Best way to set credentials for Android library

Question

we are developing an android library, that will communicate with our backend. This library will be distributed to our clients, allowing their applications to send data to our servers.

Each library should communicate in a secure way, with client credentials (token and so on).

Where would be the best place to store that token? Maybe in manifest? Plain text file in a single folder?

I want to be as much transparent I can. Client should download my library, download credentials file, and all should start running smoothly.

Any tip?

Thank you so much

Answer 1

From the official official documentation

Handling Credentials

In general, we recommend minimizing the frequency of asking for user credentials—to make phishing attacks more conspicuous, and less likely to be successful. Instead use an authorization token and refresh it.

Where possible, username and password should not be stored on the device. Instead, perform initial authentication using the username and password supplied by the user, and then use a short-lived, service-specific authorization token.
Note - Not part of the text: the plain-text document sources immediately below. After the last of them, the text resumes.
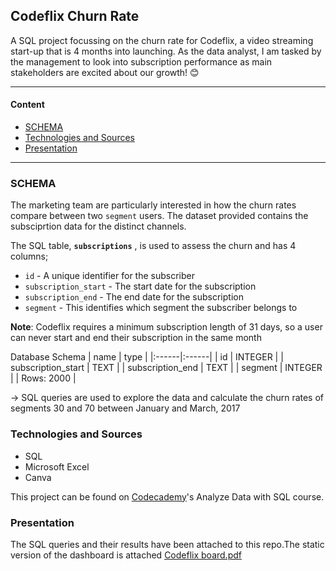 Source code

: ## Codeflix Churn Rate
A SQL project focussing on the churn rate for Codeflix, a video streaming start-up that is 4 months into launching.
As the data analyst, I am tasked by the management to look into subscription performance as main stakeholders are excited about our growth! 😊

----
#### Content
* [SCHEMA](#schema)
* [Technologies and Sources](#Technologies_and_Sources)
* [Presentation](#presentation)

----
### SCHEMA
The marketing team are particularly interested in how the churn rates compare between two `segment` users. The dataset provided contains the subsciprtion data for the distinct channels.

The SQL table, __`subscriptions`__ , is used to assess the churn and has 4 columns;

- `id` - A unique identifier for the subscriber
- `subscription_start` - The start date for the subscription
- `subscription_end` - The end date for the subscription
- `segment` - This identifies which segment the subscriber belongs to


__Note__: Codeflix requires a minimum subscription length of 31 days, so a user can never start and end their subscription in the same month

Database Schema
| name | type |
|:------|:------|
| id | INTEGER |
| subscription_start |	TEXT |
| subscription_end | TEXT |
| segment | INTEGER |
| Rows: 2000 | 

-> SQL queries are used to explore the data and calculate the churn rates of segments 30 and 70 between January and March, 2017

### Technologies and Sources
* SQL
* Microsoft Excel
* Canva

This project can be found on [Codecademy](https://www.codecademy.com/)'s Analyze Data with SQL course.

### Presentation
The SQL queries and their results have been attached to this repo.The static version of the dashboard is attached [Codeflix board.pdf](https://github.com/Nop-lop/Data-Science-Projects/files/10449776/Codeflix.board.pdf)

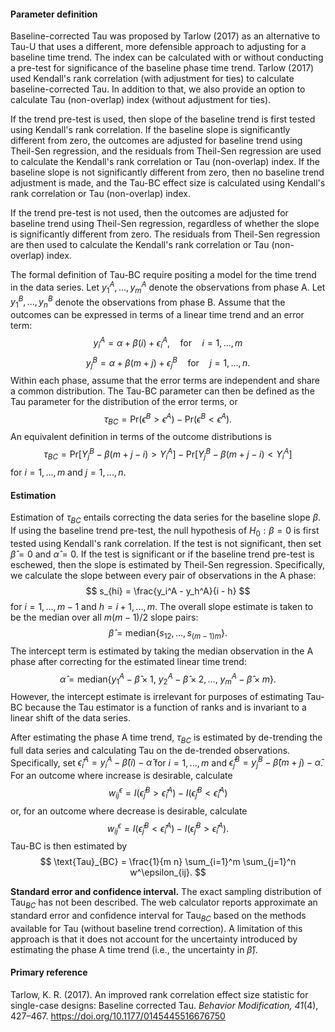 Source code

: #### Parameter definition 

Baseline-corrected Tau was proposed by Tarlow (2017) as an alternative to
Tau-U that uses a different, more defensible approach to adjusting for a
baseline time trend. The index can be calculated with or without conducting a
pre-test for significance of the baseline phase time trend. Tarlow (2017) used
Kendall's rank correlation (with adjustment for ties) to calculate baseline-corrected 
Tau. In addition to that, we also provide an option to calculate Tau (non-overlap) 
index (without adjustment for ties).

If the trend pre-test is used, then slope of the baseline trend is first tested using Kendall's rank correlation. If the baseline slope is significantly different from zero, the outcomes are adjusted for baseline trend using Theil-Sen regression, and the residuals from Theil-Sen regression are used to calculate the Kendall's rank correlation or Tau (non-overlap) index. If the baseline slope is not significantly different from zero, then no baseline trend adjustment is made, and the Tau-BC effect size is calculated using Kendall's rank correlation or Tau (non-overlap) index.

If the trend pre-test is not used, then the outcomes are adjusted for baseline trend using Theil-Sen regression, regardless of whether the slope is significantly different from zero. The residuals from Theil-Sen regression are then used to calculate the Kendall's rank correlation or Tau (non-overlap) index.

The formal definition of Tau-BC require positing a model for the time trend in the data series. Let $y^A_1,...,y^A_m$ denote the observations from phase A. Let $y^B_1,...,y^B_n$ denote the observations from phase B. Assume that the outcomes can be expressed in terms of a linear time trend and an error term:
$$
y_i^A = \alpha + \beta (i) + \epsilon_i^A, \quad \text{for} \quad i = 1,...,m
$$
$$
y_j^B = \alpha + \beta (m + j) + \epsilon_j^B \quad \text{for} \quad j = 1,...,n.
$$
Within each phase, assume that the error terms are independent and share a common distribution. The Tau-BC parameter can then be defined as the Tau parameter for the distribution of the error terms, or
$$
\tau_{BC} = \text{Pr}(\epsilon^B > \epsilon^A) - \text{Pr}(\epsilon^B < \epsilon^A).
$$
An equivalent definition in terms of the outcome distributions is
$$
\tau_{BC} = \text{Pr}\left[Y_j^B - \beta (m + j - i) > Y_i^A \right] - \text{Pr}\left[Y_j^B - \beta (m + j - i) < Y_i^A\right]
$$
for $i=1,...,m$ and $j = 1,...,n$.

#### Estimation

Estimation of $\tau_{BC}$ entails correcting the data series for the baseline
slope $\beta$. If using the baseline trend pre-test, the null hypothesis of
$H_0: \beta = 0$ is first tested using Kendall's rank correlation. If the test
is not significant, then set $\hat\beta = 0$ and $\hat\alpha = 0$. If the test
is significant or if the baseline trend pre-test is eschewed, then the slope is
estimated by Theil-Sen regression. Specifically, we calculate the slope between
every pair of observations in the A phase:
$$
s_{hi} = \frac{y_i^A - y_h^A}{i - h}
$$
for $i = 1,...,m - 1$ and $h = i+1,...,m$. The overall slope estimate is taken
to be the median over all $m(m - 1) / 2$ slope pairs:
$$
\hat\beta = \text{median}\left\{s_{12},...,s_{(m-1)m}\right\}.
$$
The intercept term is estimated by taking the median observation in the A phase
after correcting for the estimated linear time trend:
$$
\hat\alpha = \text{median}\left\{y_1^A - \hat\beta \times 1, \ y_2^A - \hat\beta \times 2, ..., \ y_m^A - \hat\beta \times m\right\}.
$$
However, the intercept estimate is irrelevant for purposes of estimating Tau-BC
because the Tau estimator is a function of ranks and is invariant to a linear
shift of the data series.

After estimating the phase A time trend, $\tau_{BC}$ is estimated by de-trending
the full data series and calculating Tau on the de-trended observations.
Specifically, set $\hat\epsilon_i^A = y_i^A - \hat\beta (i) - \hat\alpha$ for $i
= 1,...,m$ and $\hat\epsilon_j^B = y_j^B - \hat\beta (m + j) - \hat\alpha$. For
an outcome where increase is desirable, calculate
$$w^\epsilon_{ij} = I\left(\hat\epsilon^B_j > \hat\epsilon^A_i\right) - I\left(\hat\epsilon^B_j < \hat\epsilon^A_i\right)$$
or, for an outcome where decrease is desirable, calculate
$$w^\epsilon_{ij} = I\left(\hat\epsilon^B_j < \hat\epsilon^A_i\right) - I\left(\hat\epsilon^B_j > \hat\epsilon^A_i\right).$$
Tau-BC is then estimated by
$$
\text{Tau}_{BC} = \frac{1}{m n} \sum_{i=1}^m \sum_{j=1}^n w^\epsilon_{ij}.
$$

__Standard error and confidence interval.__ The exact sampling distribution of
$\text{Tau}_{BC}$ has not been described. The web calculator reports approximate
an standard error and confidence interval for $\text{Tau}_{BC}$ based on the
methods available for $\text{Tau}$ (without baseline trend correction). A
limitation of this approach is that it does not account for the uncertainty
introduced by estimating the phase A time trend (i.e., the uncertainty in
$\hat\beta$).

#### Primary reference

Tarlow, K. R. (2017). An improved rank correlation effect size statistic for single-case designs: Baseline corrected Tau. _Behavior Modification, 41_(4), 427–467. https://doi.org/10.1177/0145445516676750
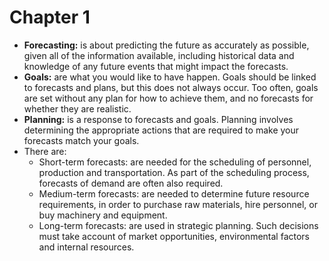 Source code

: # Chapter 1
- <b>Forecasting:</b> is about predicting the future as accurately as possible, given all of the information available, including historical data and knowledge of any future events that might impact the forecasts.
- <b>Goals:</b> are what you would like to have happen. Goals should be linked to forecasts and plans, but this does not always occur. Too often, goals are set without any plan for how to achieve them, and no forecasts for whether they are realistic.
- <b>Planning:</b> is a response to forecasts and goals. Planning involves determining the appropriate actions that are required to make your forecasts match your goals.
- There are:
  - Short-term forecasts: are needed for the scheduling of personnel, production and transportation. As part of the scheduling process, forecasts of demand are often also required.
  - Medium-term forecasts: are needed to determine future resource requirements, in order to purchase raw materials, hire personnel, or buy machinery and equipment.
  - Long-term forecasts: are used in strategic planning. Such decisions must take account of market opportunities, environmental factors and internal resources.
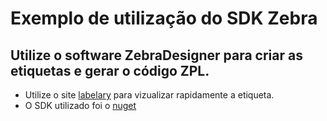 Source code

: # Exemplo de utilização do SDK Zebra

## Utilize o software ZebraDesigner para criar as etiquetas e gerar o código ZPL.

- Utilize o site [labelary](https://labelary.com/viewer.html) para vizualizar rapidamente a etiqueta.
- O SDK utilizado foi o [nuget](https://www.nuget.org/packages/Zebra.Printer.SDK) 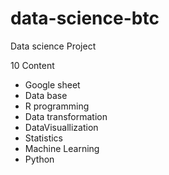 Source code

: # data-science-btc
Data science Project

10 Content 

 - Google sheet
 - Data base
 - R programming
 - Data transformation
 - DataVisuallization
 - Statistics
 - Machine Learning
 - Python


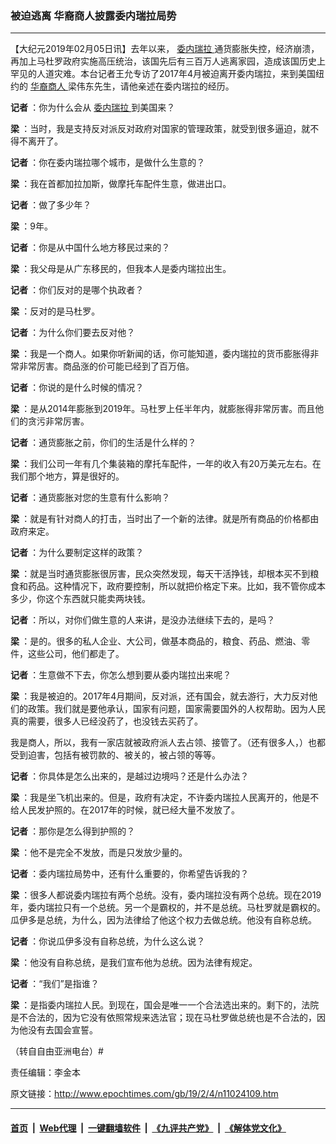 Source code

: ### 被迫逃离 华裔商人披露委内瑞拉局势
------------------------

<p>
 【大纪元2019年02月05日讯】去年以来，
 <a href="http://www.epochtimes.com/gb/tag/%E5%A7%94%E5%86%85%E7%91%9E%E6%8B%89.html">
  委内瑞拉
 </a>
 通货膨胀失控，经济崩溃，再加上马杜罗政府实施高压统治，该国先后有三百万人逃离家园，造成该国历史上罕见的人道灾难。本台记者王允专访了2017年4月被迫离开委内瑞拉，来到美国纽约的
 <a href="http://www.epochtimes.com/gb/tag/%E5%8D%8E%E8%A3%94%E5%95%86%E4%BA%BA.html">
  华裔商人
 </a>
 梁伟东先生，请他亲述在委内瑞拉的经历。
</p>
<p>
 <strong>
  记者
 </strong>
 ：你为什么会从
 <a href="http://www.epochtimes.com/gb/tag/%E5%A7%94%E5%86%85%E7%91%9E%E6%8B%89.html">
  委内瑞拉
 </a>
 到美国来？
</p>
<p>
 <strong>
  梁
 </strong>
 ：当时，我是支持反对派反对政府对国家的管理政策，就受到很多逼迫，就不得不离开了。
</p>
<p>
 <strong>
  记者
 </strong>
 ：你在委内瑞拉哪个城市，是做什么生意的？
</p>
<p>
 <strong>
  梁
 </strong>
 ：我在首都加拉加斯，做摩托车配件生意，做进出口。
</p>
<p>
 <strong>
  记者
 </strong>
 ：做了多少年？
</p>
<p>
 <strong>
  梁
 </strong>
 ：9年。
</p>
<p>
 <strong>
  记者
 </strong>
 ：你是从中国什么地方移民过来的？
</p>
<p>
 <strong>
  梁
 </strong>
 ：我父母是从广东移民的，但我本人是委内瑞拉出生。
</p>
<p>
 <strong>
  记者
 </strong>
 ：你们反对的是哪个执政者？
</p>
<p>
 <strong>
  梁
 </strong>
 ：反对的是马杜罗。
</p>
<p>
 <strong>
  记者
 </strong>
 ：为什么你们要去反对他？
</p>
<p>
 <strong>
  梁
 </strong>
 ：我是一个商人。如果你听新闻的话，你可能知道，委内瑞拉的货币膨胀得非常非常厉害。商品涨的价可能已经到了百万倍。
</p>
<p>
 <strong>
  记者
 </strong>
 ：你说的是什么时候的情况？
</p>
<p>
 <strong>
  梁
 </strong>
 ：是从2014年膨胀到2019年。马杜罗上任半年内，就膨胀得非常厉害。而且他们的贪污非常厉害。
</p>
<p>
 <strong>
  记者
 </strong>
 ：通货膨胀之前，你们的生活是什么样的？
</p>
<p>
 <strong>
  梁
 </strong>
 ：我们公司一年有几个集装箱的摩托车配件，一年的收入有20万美元左右。在我们那个地方，算是很好的。
</p>
<p>
 <strong>
  记者
 </strong>
 ：通货膨胀对您的生意有什么影响？
</p>
<p>
 <strong>
  梁
 </strong>
 ：就是有针对商人的打击，当时出了一个新的法律。就是所有商品的价格都由政府来定。
</p>
<p>
 <strong>
  记者
 </strong>
 ：为什么要制定这样的政策？
</p>
<p>
 <strong>
  梁
 </strong>
 ：就是当时通货膨胀很厉害，民众突然发现，每天干活挣钱，却根本买不到粮食和药品。这种情况下，政府要控制，所以就把价格定下来。比如，我不管你成本多少，你这个东西就只能卖两块钱。
</p>
<p>
 <strong>
  记者
 </strong>
 ：所以，对你们做生意的人来讲，是没办法继续下去的，是吗？
</p>
<p>
 <strong>
  梁
 </strong>
 ：是的。很多的私人企业、大公司，做基本商品的，粮食、药品、燃油、零件，这些公司，他们都走了。
</p>
<p>
 <strong>
  记者
 </strong>
 ：生意做不下去，你怎么想到要从委内瑞拉出来呢？
</p>
<p>
 <strong>
  梁
 </strong>
 ：我是被迫的。2017年4月期间，反对派，还有国会，就去游行，大力反对他们的政策。我们就是要他承认，国家有问题，国家需要国外的人权帮助。因为人民真的需要，很多人已经没药了，也没钱去买药了。
</p>
<p>
 我是商人，所以，我有一家店就被政府派人去占领、接管了。（还有很多人，）也都受到迫害，包括有被罚款的、被关的，被占领的等等。
</p>
<p>
 <strong>
  记者
 </strong>
 ：你具体是怎么出来的，是越过边境吗？还是什么办法？
</p>
<p>
 <strong>
  梁
 </strong>
 ：我是坐飞机出来的。但是，政府有决定，不许委内瑞拉人民离开的，他是不给人民发护照的。在2017年的时候，就已经大量不发放了。
</p>
<p>
 <strong>
  记者
 </strong>
 ：那你是怎么得到护照的？
</p>
<p>
 <strong>
  梁
 </strong>
 ：他不是完全不发放，而是只发放少量的。
</p>
<p>
 <strong>
  记者
 </strong>
 ：委内瑞拉局势中，还有什么重要的，你希望告诉我的？
</p>
<p>
 <strong>
  梁
 </strong>
 ：很多人都说委内瑞拉有两个总统。没有，委内瑞拉没有两个总统。现在2019年，委内瑞拉只有一个总统。另一个是霸权的，并不是总统。马杜罗就是霸权的。瓜伊多是总统，为什么，因为法律给了他这个权力去做总统。他没有自称总统。
</p>
<p>
 <strong>
  记者
 </strong>
 ：你说瓜伊多没有自称总统，为什么这么说？
</p>
<p>
 <strong>
  梁
 </strong>
 ：他没有自称总统，是我们宣布他为总统。因为法律有规定。
</p>
<p>
 <strong>
  记者
 </strong>
 ：“我们”是指谁？
</p>
<p>
 <strong>
  梁
 </strong>
 ：是指委内瑞拉人民。到现在，国会是唯一一个合法选出来的。剩下的，法院是不合法的，因为它没有依照常规来选法官；现在马杜罗做总统也是不合法的，因为他没有去国会宣誓。
</p>
<p>
 （转自自由亚洲电台）#
</p>
<p>
 责任编辑：李金本
</p>

原文链接：http://www.epochtimes.com/gb/19/2/4/n11024109.htm


------------------------
#### [首页](https://github.com/gfw-breaker/banned-news/blob/master/README.md) &nbsp;|&nbsp; [Web代理](https://github.com/labour-camp/helloworld) &nbsp;|&nbsp; [一键翻墙软件](https://github.com/gfw-breaker/nogfw/blob/master/README.md) &nbsp;|&nbsp; [《九评共产党》](https://github.com/gfw-breaker/9ping.md/blob/master/README.md#九评之一评共产党是什么) &nbsp;|&nbsp; [《解体党文化》](https://github.com/gfw-breaker/jtdwh.md/blob/master/README.md#绪论)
Services that will be accessible to multiple applications should be accessed using AccountManager. If possible, use the AccountManager class to invoke a cloud-based service and do not store passwords on the device.

After using AccountManager to retrieve an Account, CREATOR before passing in any credentials, so that you do not inadvertently pass credentials to the wrong application.

If credentials are to be used only by applications that you create, then you can verify the application which accesses the AccountManager using checkSignature(). Alternatively, if only one application will use the credential, you might use a KeyStore for storage.

So using AccountManager seems to be the best option for storing credentials.

You can also use the SharedPreference but it's risky cause on rooted phones it is possible to access the preferences file of an app.